Description of the task:
The answer must reproduce the listing exactly, with every picture left out.

***** Supplied records *****

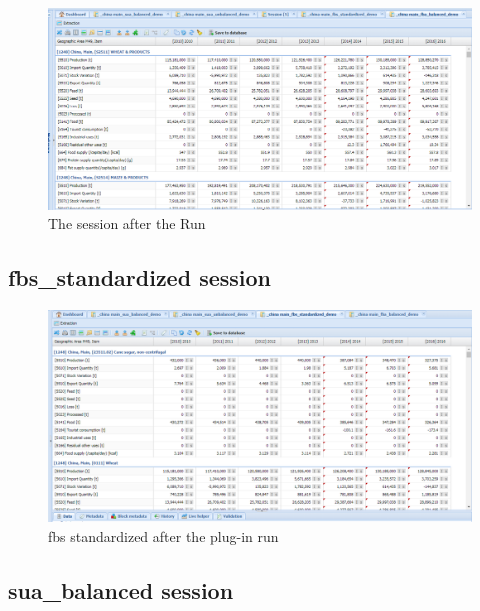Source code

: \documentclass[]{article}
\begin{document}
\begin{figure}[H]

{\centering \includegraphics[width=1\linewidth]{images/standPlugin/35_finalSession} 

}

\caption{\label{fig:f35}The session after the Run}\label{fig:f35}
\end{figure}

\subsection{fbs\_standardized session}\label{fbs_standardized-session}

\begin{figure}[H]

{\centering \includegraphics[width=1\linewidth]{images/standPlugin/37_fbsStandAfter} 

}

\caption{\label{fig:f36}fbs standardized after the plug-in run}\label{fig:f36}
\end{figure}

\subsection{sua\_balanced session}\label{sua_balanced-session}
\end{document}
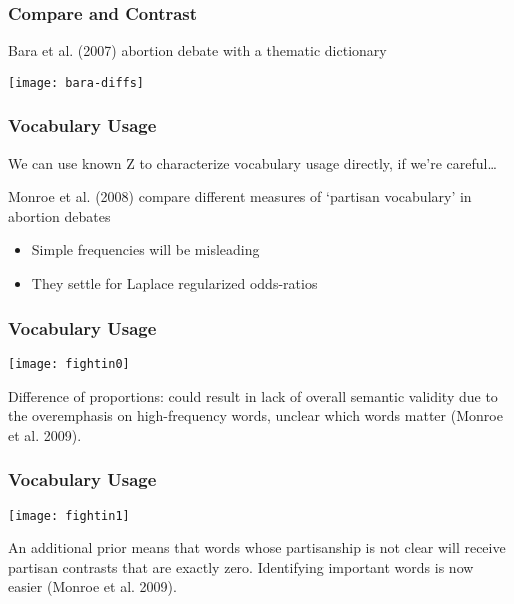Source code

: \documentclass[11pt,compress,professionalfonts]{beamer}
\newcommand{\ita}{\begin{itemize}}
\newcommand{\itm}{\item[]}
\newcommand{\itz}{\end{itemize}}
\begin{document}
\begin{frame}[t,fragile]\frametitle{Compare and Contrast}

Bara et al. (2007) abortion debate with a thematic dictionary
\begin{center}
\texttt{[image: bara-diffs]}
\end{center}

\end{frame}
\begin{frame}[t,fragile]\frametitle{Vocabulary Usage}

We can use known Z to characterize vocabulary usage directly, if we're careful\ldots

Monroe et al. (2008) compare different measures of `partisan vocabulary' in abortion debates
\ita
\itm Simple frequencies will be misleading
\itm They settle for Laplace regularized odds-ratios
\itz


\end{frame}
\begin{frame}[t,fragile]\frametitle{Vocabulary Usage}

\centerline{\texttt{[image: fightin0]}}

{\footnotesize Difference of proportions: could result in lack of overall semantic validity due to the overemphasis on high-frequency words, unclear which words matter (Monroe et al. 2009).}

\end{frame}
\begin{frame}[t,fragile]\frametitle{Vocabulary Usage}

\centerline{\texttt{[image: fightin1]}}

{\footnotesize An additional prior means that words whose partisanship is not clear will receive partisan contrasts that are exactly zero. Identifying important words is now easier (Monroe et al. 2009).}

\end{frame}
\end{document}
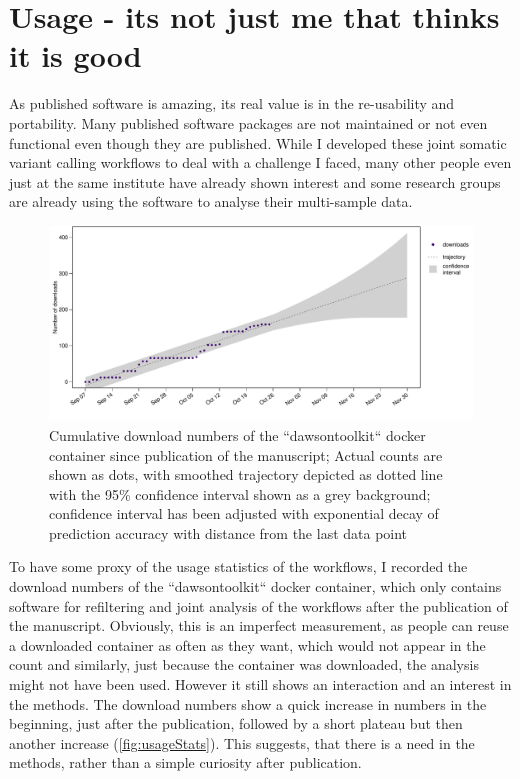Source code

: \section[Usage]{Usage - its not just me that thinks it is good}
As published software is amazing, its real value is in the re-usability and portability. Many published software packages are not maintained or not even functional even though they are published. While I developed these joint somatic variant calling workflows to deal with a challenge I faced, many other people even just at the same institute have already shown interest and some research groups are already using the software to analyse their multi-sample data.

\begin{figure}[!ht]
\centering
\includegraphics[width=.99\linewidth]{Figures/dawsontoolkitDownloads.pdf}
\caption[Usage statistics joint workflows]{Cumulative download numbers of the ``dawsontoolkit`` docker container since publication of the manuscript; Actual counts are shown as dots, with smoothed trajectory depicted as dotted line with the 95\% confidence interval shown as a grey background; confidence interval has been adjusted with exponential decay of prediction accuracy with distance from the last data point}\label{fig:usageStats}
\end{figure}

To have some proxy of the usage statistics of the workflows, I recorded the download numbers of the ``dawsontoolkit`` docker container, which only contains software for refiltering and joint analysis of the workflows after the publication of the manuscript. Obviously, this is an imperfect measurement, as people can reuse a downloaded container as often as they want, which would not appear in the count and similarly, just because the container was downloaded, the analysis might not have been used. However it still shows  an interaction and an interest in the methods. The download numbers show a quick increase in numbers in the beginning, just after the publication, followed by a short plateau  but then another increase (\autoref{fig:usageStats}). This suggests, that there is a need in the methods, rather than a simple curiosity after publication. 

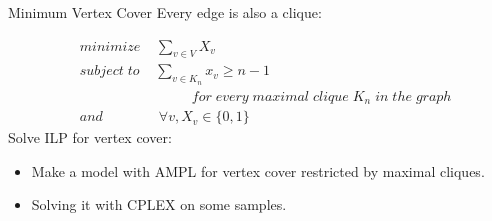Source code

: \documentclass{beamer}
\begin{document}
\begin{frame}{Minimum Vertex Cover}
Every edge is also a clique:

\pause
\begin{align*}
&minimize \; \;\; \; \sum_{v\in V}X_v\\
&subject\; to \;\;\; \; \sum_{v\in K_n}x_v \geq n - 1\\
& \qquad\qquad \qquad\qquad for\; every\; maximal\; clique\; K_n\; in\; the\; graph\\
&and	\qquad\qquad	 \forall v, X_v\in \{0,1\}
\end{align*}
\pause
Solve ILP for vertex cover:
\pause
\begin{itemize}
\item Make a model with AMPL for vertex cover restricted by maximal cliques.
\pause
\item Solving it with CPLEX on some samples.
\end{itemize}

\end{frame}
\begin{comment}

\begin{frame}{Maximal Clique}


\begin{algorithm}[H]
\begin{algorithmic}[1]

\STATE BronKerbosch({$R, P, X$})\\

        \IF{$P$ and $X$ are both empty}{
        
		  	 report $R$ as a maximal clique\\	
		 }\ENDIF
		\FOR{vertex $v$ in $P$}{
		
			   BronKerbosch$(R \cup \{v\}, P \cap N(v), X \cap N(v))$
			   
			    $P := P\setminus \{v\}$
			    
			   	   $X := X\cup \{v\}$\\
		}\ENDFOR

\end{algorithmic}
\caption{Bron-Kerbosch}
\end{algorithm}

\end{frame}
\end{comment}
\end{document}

*****

Reply to the exercise:
Source code

: \documentclass[]{article}
\begin{document}
\begin{figure}[H]

{\centering \includegraphics[width=1\linewidth]{images/standPlugin/35_finalSession} 

}

\caption{\label{fig:f35}The session after the Run}\label{fig:f35}
\end{figure}

\subsection{fbs\_standardized session}\label{fbs_standardized-session}

\begin{figure}[H]

{\centering \includegraphics[width=1\linewidth]{images/standPlugin/37_fbsStandAfter} 

}

\caption{\label{fig:f36}fbs standardized after the plug-in run}\label{fig:f36}
\end{figure}

\subsection{sua\_balanced session}\label{sua_balanced-session}
\end{document}
Source code

: \documentclass[11pt,compress,professionalfonts]{beamer}
\newcommand{\ita}{\begin{itemize}}
\newcommand{\itm}{\item[]}
\newcommand{\itz}{\end{itemize}}
\begin{document}
\begin{frame}[t,fragile]\frametitle{Compare and Contrast}

Bara et al. (2007) abortion debate with a thematic dictionary
\begin{center}
\texttt{[image: bara-diffs]}
\end{center}

\end{frame}
\begin{frame}[t,fragile]\frametitle{Vocabulary Usage}

We can use known Z to characterize vocabulary usage directly, if we're careful\ldots

Monroe et al. (2008) compare different measures of `partisan vocabulary' in abortion debates
\ita
\itm Simple frequencies will be misleading
\itm They settle for Laplace regularized odds-ratios
\itz


\end{frame}
\begin{frame}[t,fragile]\frametitle{Vocabulary Usage}

\centerline{\texttt{[image: fightin0]}}

{\footnotesize Difference of proportions: could result in lack of overall semantic validity due to the overemphasis on high-frequency words, unclear which words matter (Monroe et al. 2009).}

\end{frame}
\begin{frame}[t,fragile]\frametitle{Vocabulary Usage}

\centerline{\texttt{[image: fightin1]}}

{\footnotesize An additional prior means that words whose partisanship is not clear will receive partisan contrasts that are exactly zero. Identifying important words is now easier (Monroe et al. 2009).}

\end{frame}
\end{document}
Source code

: \section[Usage]{Usage - its not just me that thinks it is good}
As published software is amazing, its real value is in the re-usability and portability. Many published software packages are not maintained or not even functional even though they are published. While I developed these joint somatic variant calling workflows to deal with a challenge I faced, many other people even just at the same institute have already shown interest and some research groups are already using the software to analyse their multi-sample data.

\begin{figure}[!ht]
\centering
\includegraphics[width=.99\linewidth]{Figures/dawsontoolkitDownloads.pdf}
\caption[Usage statistics joint workflows]{Cumulative download numbers of the ``dawsontoolkit`` docker container since publication of the manuscript; Actual counts are shown as dots, with smoothed trajectory depicted as dotted line with the 95\% confidence interval shown as a grey background; confidence interval has been adjusted with exponential decay of prediction accuracy with distance from the last data point}\label{fig:usageStats}
\end{figure}

To have some proxy of the usage statistics of the workflows, I recorded the download numbers of the ``dawsontoolkit`` docker container, which only contains software for refiltering and joint analysis of the workflows after the publication of the manuscript. Obviously, this is an imperfect measurement, as people can reuse a downloaded container as often as they want, which would not appear in the count and similarly, just because the container was downloaded, the analysis might not have been used. However it still shows  an interaction and an interest in the methods. The download numbers show a quick increase in numbers in the beginning, just after the publication, followed by a short plateau  but then another increase (\autoref{fig:usageStats}). This suggests, that there is a need in the methods, rather than a simple curiosity after publication. 

Source code

: \documentclass{beamer}
\begin{document}
\begin{frame}{Minimum Vertex Cover}
Every edge is also a clique:

\pause
\begin{align*}
&minimize \; \;\; \; \sum_{v\in V}X_v\\
&subject\; to \;\;\; \; \sum_{v\in K_n}x_v \geq n - 1\\
& \qquad\qquad \qquad\qquad for\; every\; maximal\; clique\; K_n\; in\; the\; graph\\
&and	\qquad\qquad	 \forall v, X_v\in \{0,1\}
\end{align*}
\pause
Solve ILP for vertex cover:
\pause
\begin{itemize}
\item Make a model with AMPL for vertex cover restricted by maximal cliques.
\pause
\item Solving it with CPLEX on some samples.
\end{itemize}

\end{frame}
\begin{comment}

\begin{frame}{Maximal Clique}


\begin{algorithm}[H]
\begin{algorithmic}[1]

\STATE BronKerbosch({$R, P, X$})\\

        \IF{$P$ and $X$ are both empty}{
        
		  	 report $R$ as a maximal clique\\	
		 }\ENDIF
		\FOR{vertex $v$ in $P$}{
		
			   BronKerbosch$(R \cup \{v\}, P \cap N(v), X \cap N(v))$
			   
			    $P := P\setminus \{v\}$
			    
			   	   $X := X\cup \{v\}$\\
		}\ENDFOR

\end{algorithmic}
\caption{Bron-Kerbosch}
\end{algorithm}

\end{frame}
\end{comment}
\end{document}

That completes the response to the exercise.